Kaan: Good question. Essentially, the Kalman filter is a fascinating algorithm discovered by Hungarian-American mathematical system theorist Rudolf Kalman, and it has been used since the 1960s and is still widely applied today.
The Kalman filter is one of the most important algorithms discovered in the twentieth century, and every signal processing or machine learning expert who works with sensors and makes predictions from sensor data should know why.
Let me try to explain with an example.
Problem - Designing an Autonomous Vehicle
Let’s assume we are designing a self-driving (autonomous) car. We can assume our car has many sensors to detect other cars, pedestrians, and cyclists. Knowing the location of these objects helps the vehicle make decisions and avoid collisions.
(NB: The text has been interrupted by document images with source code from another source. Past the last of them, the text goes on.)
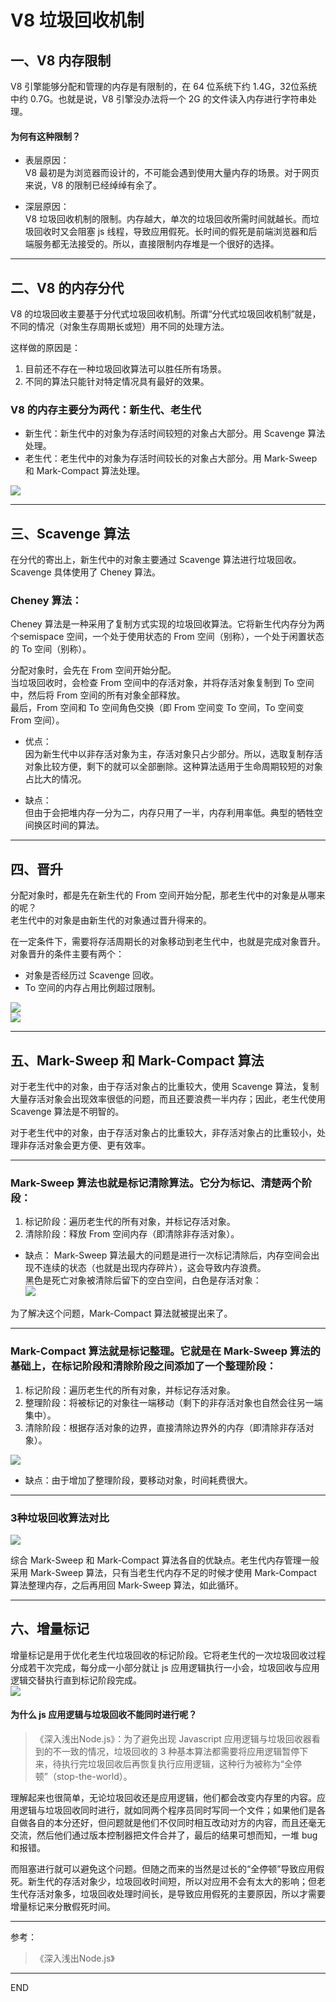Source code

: # V8 垃圾回收机制

## 一、V8 内存限制
V8 引擎能够分配和管理的内存是有限制的，在 64 位系统下约 1.4G，32位系统中约 0.7G。也就是说，V8 引擎没办法将一个 2G 的文件读入内存进行字符串处理。

#### 为何有这种限制？
- 表层原因：  
V8 最初是为浏览器而设计的，不可能会遇到使用大量内存的场景。对于网页来说，V8 的限制已经绰绰有余了。

- 深层原因：  
V8 垃圾回收机制的限制。内存越大，单次的垃圾回收所需时间就越长。而垃圾回收时又会阻塞 js 线程，导致应用假死。长时间的假死是前端浏览器和后端服务都无法接受的。所以，直接限制内存堆是一个很好的选择。

***

## 二、V8 的内存分代
V8 的垃圾回收主要基于分代式垃圾回收机制。所谓“分代式垃圾回收机制”就是，不同的情况（对象生存周期长或短）用不同的处理方法。

这样做的原因是：
1. 目前还不存在一种垃圾回收算法可以胜任所有场景。
2. 不同的算法只能针对特定情况具有最好的效果。

### V8 的内存主要分为两代：新生代、老生代
- 新生代：新生代中的对象为存活时间较短的对象占大部分。用 Scavenge 算法处理。
- 老生代：老生代中的对象为存活时间较长的对象占大部分。用 Mark-Sweep 和 Mark-Compact 算法处理。

![](../image/V8垃圾回收3.png)  

***

## 三、Scavenge 算法
在分代的寄出上，新生代中的对象主要通过 Scavenge 算法进行垃圾回收。Scavenge 具体使用了 Cheney 算法。

### Cheney 算法：
Cheney 算法是一种采用了复制方式实现的垃圾回收算法。它将新生代内存分为两个semispace 空间，一个处于使用状态的 From 空间（别称），一个处于闲置状态的 To 空间（别称）。

分配对象时，会先在 From 空间开始分配。  
当垃圾回收时，会检查 From 空间中的存活对象，并将存活对象复制到 To 空间中，然后将 From 空间的所有对象全部释放。  
最后，From 空间和 To 空间角色交换（即 From 空间变 To 空间，To 空间变 From 空间）。

- 优点：  
因为新生代中以非存活对象为主，存活对象只占少部分。所以，选取复制存活对象比较方便，剩下的就可以全部删除。这种算法适用于生命周期较短的对象占比大的情况。  

- 缺点：  
但由于会把堆内存一分为二，内存只用了一半，内存利用率低。典型的牺牲空间换区时间的算法。

***

## 四、晋升
分配对象时，都是先在新生代的 From 空间开始分配，那老生代中的对象是从哪来的呢？  
老生代中的对象是由新生代的对象通过晋升得来的。

在一定条件下，需要将存活周期长的对象移动到老生代中，也就是完成对象晋升。  
对象晋升的条件主要有两个：
- 对象是否经历过 Scavenge 回收。
- To 空间的内存占用比例超过限制。

![](../image/V8垃圾回收1.png)  
![](../image/V8垃圾回收2.png)  

***

## 五、Mark-Sweep 和 Mark-Compact 算法
对于老生代中的对象，由于存活对象占的比重较大，使用 Scavenge 算法，复制大量存活对象会出现效率很低的问题，而且还要浪费一半内存；因此，老生代使用 Scavenge 算法是不明智的。

对于老生代中的对象，由于存活对象占的比重较大，非存活对象占的比重较小，处理非存活对象会更方便、更有效率。

***

### Mark-Sweep 算法也就是标记清除算法。它分为标记、清楚两个阶段：
1. 标记阶段：遍历老生代的所有对象，并标记存活对象。
2. 清除阶段：释放 From 空间内存（即清除非存活对象）。

- 缺点：
Mark-Sweep 算法最大的问题是进行一次标记清除后，内存空间会出现不连续的状态（也就是出现内存碎片），这会导致内存浪费。  
黑色是死亡对象被清除后留下的空白空间，白色是存活对象：  
![](../image/V8垃圾回收4.png)  

为了解决这个问题，Mark-Compact 算法就被提出来了。

***

### Mark-Compact 算法就是标记整理。它就是在 Mark-Sweep 算法的基础上，在标记阶段和清除阶段之间添加了一个整理阶段：
1. 标记阶段：遍历老生代的所有对象，并标记存活对象。
2. 整理阶段：将被标记的对象往一端移动（剩下的非存活对象也自然会往另一端集中）。
3. 清除阶段：根据存活对象的边界，直接清除边界外的内存（即清除非存活对象）。

![](../image/V8垃圾回收5.png)  

- 缺点：由于增加了整理阶段，要移动对象，时间耗费很大。

***

### 3种垃圾回收算法对比
![](../image/V8垃圾回收6.png)  

综合 Mark-Sweep 和 Mark-Compact 算法各自的优缺点。老生代内存管理一般采用 Mark-Sweep 算法，只有当老生代内存不足的时候才使用 Mark-Compact 算法整理内存，之后再用回 Mark-Sweep 算法，如此循环。

***

## 六、增量标记
增量标记是用于优化老生代垃圾回收的标记阶段。它将老生代的一次垃圾回收过程分成若干次完成，每分成一小部分就让 js 应用逻辑执行一小会，垃圾回收与应用逻辑交替执行直到标记阶段完成。  
![](../image/V8垃圾回收7.png)  

#### 为什么 js 应用逻辑与垃圾回收不能同时进行呢？
> 《深入浅出Node.js》：为了避免出现 Javascript 应用逻辑与垃圾回收器看到的不一致的情况，垃圾回收的 3 种基本算法都需要将应用逻辑暂停下来，待执行完垃圾回收后再恢复执行应用逻辑，这种行为被称为“全停顿”（stop-the-world）。

理解起来也很简单，无论垃圾回收还是应用逻辑，他们都会改变内存里的内容。应用逻辑与垃圾回收同时进行，就如同两个程序员同时写同一个文件；如果他们是各自做各自的本分还好，但问题就是他们不仅同时相互改动对方的内容，而且还毫无交流，然后他们通过版本控制器把文件合并了，最后的结果可想而知，一堆 bug 和报错。

而阻塞进行就可以避免这个问题。但随之而来的当然是过长的“全停顿”导致应用假死。新生代的存活对象少，垃圾回收时间短，所以对应用不会有太大的影响；但老生代存活对象多，垃圾回收处理时间长，是导致应用假死的主要原因，所以才需要增量标记来分散假死时间。

***
参考：
> 《深入浅出Node.js》

***

END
However, besides knowing the location of objects, the autopilot must also predict its own and other vehicles’ future positions to plan ahead and avoid accidents.
So, the autopilot should have not only sensors to determine the positions of objects but also mathematical models to predict their future positions. In the real world, prediction models and sensors are not perfect. There is always uncertainty. For example, weather conditions can affect sound sensor data (increasing uncertainty), so the vehicle cannot fully trust the data from these sensors. Our goal is to reduce this uncertainty and strengthen our predictions using Kalman filters!
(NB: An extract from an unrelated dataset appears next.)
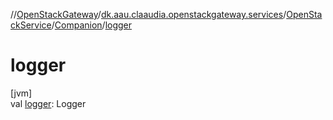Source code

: //[OpenStackGateway](../../../../index.md)/[dk.aau.claaudia.openstackgateway.services](../../index.md)/[OpenStackService](../index.md)/[Companion](index.md)/[logger](logger.md)

# logger

[jvm]\
val [logger](logger.md): Logger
Before going into the theory in detail, let me note that to understand Kalman well, you need a strong background in linear dynamic systems, state-space, matrices, Markov chains, and covariance.
Emre: Can you provide reference sources?
Kaan: Of course, linear dynamic systems and state-space models are taught in Control Theory courses, matrices in Linear Algebra courses, and finally Markov Chains and Covariance in Probability and Statistics courses.
Kalman Filter
The mathematics of the Kalman filter can be intimidating in many places you find on Google, but I will try to explain it simply here.
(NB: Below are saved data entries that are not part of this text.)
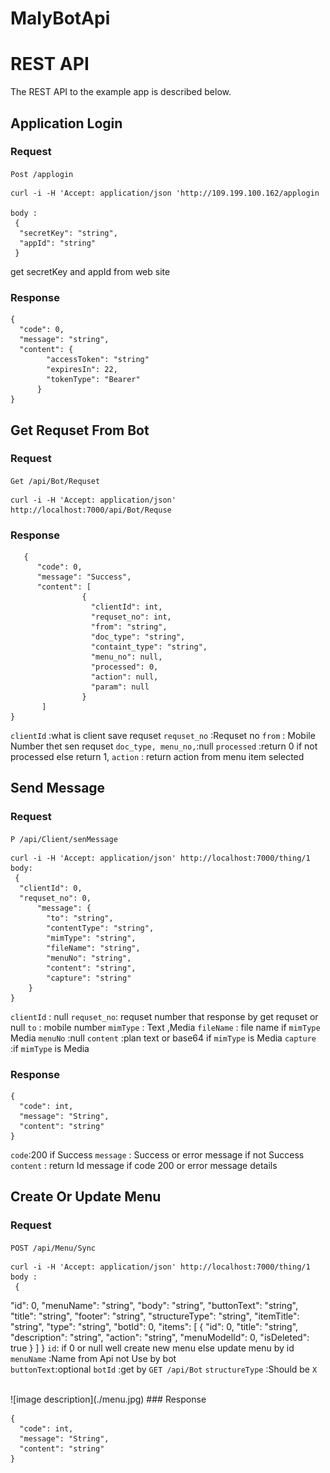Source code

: # MalyBotApi

# REST API

The REST API to the example app is described below.

## Application Login
 
### Request

`Post /applogin`

    curl -i -H 'Accept: application/json 'http://109.199.100.162/applogin
    
    body :
     {
      "secretKey": "string",
      "appId": "string"
     }
get secretKey and appId from web site 
### Response

    {
      "code": 0,
      "message": "string",
      "content": {
            "accessToken": "string"
            "expiresIn": 22,
            "tokenType": "Bearer"
          }
    }

## Get Requset From Bot

### Request

`Get /api/Bot/Requset`

    curl -i -H 'Accept: application/json'  http://localhost:7000/api/Bot/Requse

### Response

       {
          "code": 0,
          "message": "Success",
          "content": [
                    {
                      "clientId": int,
                      "requset_no": int,
                      "from": "string",
                      "doc_type": "string",
                      "containt_type": "string",
                      "menu_no": null,
                      "processed": 0,
                      "action": null,
                      "param": null
                    }
           ]
    }
`clientId` :what is client save requset
`requset_no` :Requset no
`from` : Mobile Number thet sen requset
`doc_type, menu_no,`:null
`processed` :return 0 if not processed else return 1,
`action` : return action from menu item selected

## Send Message

### Request

`P /api/Client/senMessage`

    
    curl -i -H 'Accept: application/json' http://localhost:7000/thing/1
    body:
     {
      "clientId": 0,
      "requset_no": 0,
          "message": {
            "to": "string",
            "contentType": "string",
            "mimType": "string",
            "fileName": "string",
            "menuNo": "string",
            "content": "string",
            "capture": "string"
        }
    }
`clientId` : null
`requset_no`: requset number that response by get requset or null
`to` : mobile number
`mimType` : Text ,Media 
`fileName` : file name if `mimType` Media
`menuNo` :null
`content` :plan text or base64 if `mimType` is Media
`capture` :if `mimType` is Media
### Response

    {
      "code": int,
      "message": "String",
      "content": "string"
    }
`code`:200 if  Success
`message` : Success or error message if not Success
`content` : return Id message if code 200 or error message details

## Create Or Update Menu

### Request

`POST /api/Menu/Sync`

    curl -i -H 'Accept: application/json' http://localhost:7000/thing/1
    body :
     {
  "id": 0,
  "menuName": "string",
  "body": "string",
  "buttonText": "string",
  "title": "string",
  "footer": "string",
  "structureType": "string",
  "itemTitle": "string",
  "type": "string",
  "botId": 0,
  "items": [
    {
      "id": 0,
      "title": "string",
      "description": "string",
      "action": "string",
      "menuModelId": 0,
      "isDeleted": true
    }
  ]
}
`id`: if 0 or null well create new menu  else update menu by id <br />
`menuName` :Name from Api not Use by bot <br /> 
`buttonText`:optional 
`botId` :get by `GET /api/Bot`
`structureType` :Should be `X`<br />

 <br />
![image description](./menu.jpg)
### Response

    {
      "code": int,
      "message": "String",
      "content": "string"
    }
Let’s start by building our mathematical model.
Let’s assume our autopilot has a state vector $\vec{x}$ representing position ($p$) and velocity ($v$):
Remember, the state vector is just a list of numbers related to your system’s basic configuration; it can be any combination of data. In our example, we took position and velocity, but it could also be the amount of fuel in the tank, engine temperature, the position of a user’s finger on a touch surface, or any other sensor data we need to track.
Let’s also assume our car has a GPS sensor with about 15 meters of accuracy. Actually, 15 meters is quite good, but to detect a crash in advance, we need to know the vehicle’s position much more precisely. So, in our scenario, let’s assume GPS data alone is not enough. If we were thinking about a home-cleaning robot, accuracy would be even more important, but the solution would not be very different.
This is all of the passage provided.